Brief: If a line holds the word "tags", copy it from the entries.

= = =

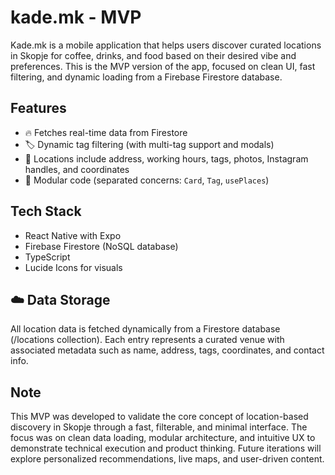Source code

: # kade.mk - MVP

Kade.mk is a mobile application that helps users discover curated locations in Skopje for coffee, drinks, and food based on their desired vibe and preferences. This is the MVP version of the app, focused on clean UI, fast filtering, and dynamic loading from a Firebase Firestore database.

## Features

- 🔥 Fetches real-time data from Firestore
- 🏷️ Dynamic tag filtering (with multi-tag support and modals)
- 🧭 Locations include address, working hours, tags, photos, Instagram handles, and coordinates
- 🧩 Modular code (separated concerns: `Card`, `Tag`, `usePlaces`)

## Tech Stack

- React Native with Expo
- Firebase Firestore (NoSQL database)
- TypeScript
- Lucide Icons for visuals

## ☁️ Data Storage

All location data is fetched dynamically from a Firestore database (/locations collection). Each entry represents a curated venue with associated metadata such as name, address, tags, coordinates, and contact info.

## Note

This MVP was developed to validate the core concept of location-based discovery in Skopje through a fast, filterable, and minimal interface. The focus was on clean data loading, modular architecture, and intuitive UX to demonstrate technical execution and product thinking. Future iterations will explore personalized recommendations, live maps, and user-driven content.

= = =

Answer space:
- 🧭 Locations include address, working hours, tags, photos, Instagram handles, and coordinates
All location data is fetched dynamically from a Firestore database (/locations collection). Each entry represents a curated venue with associated metadata such as name, address, tags, coordinates, and contact info.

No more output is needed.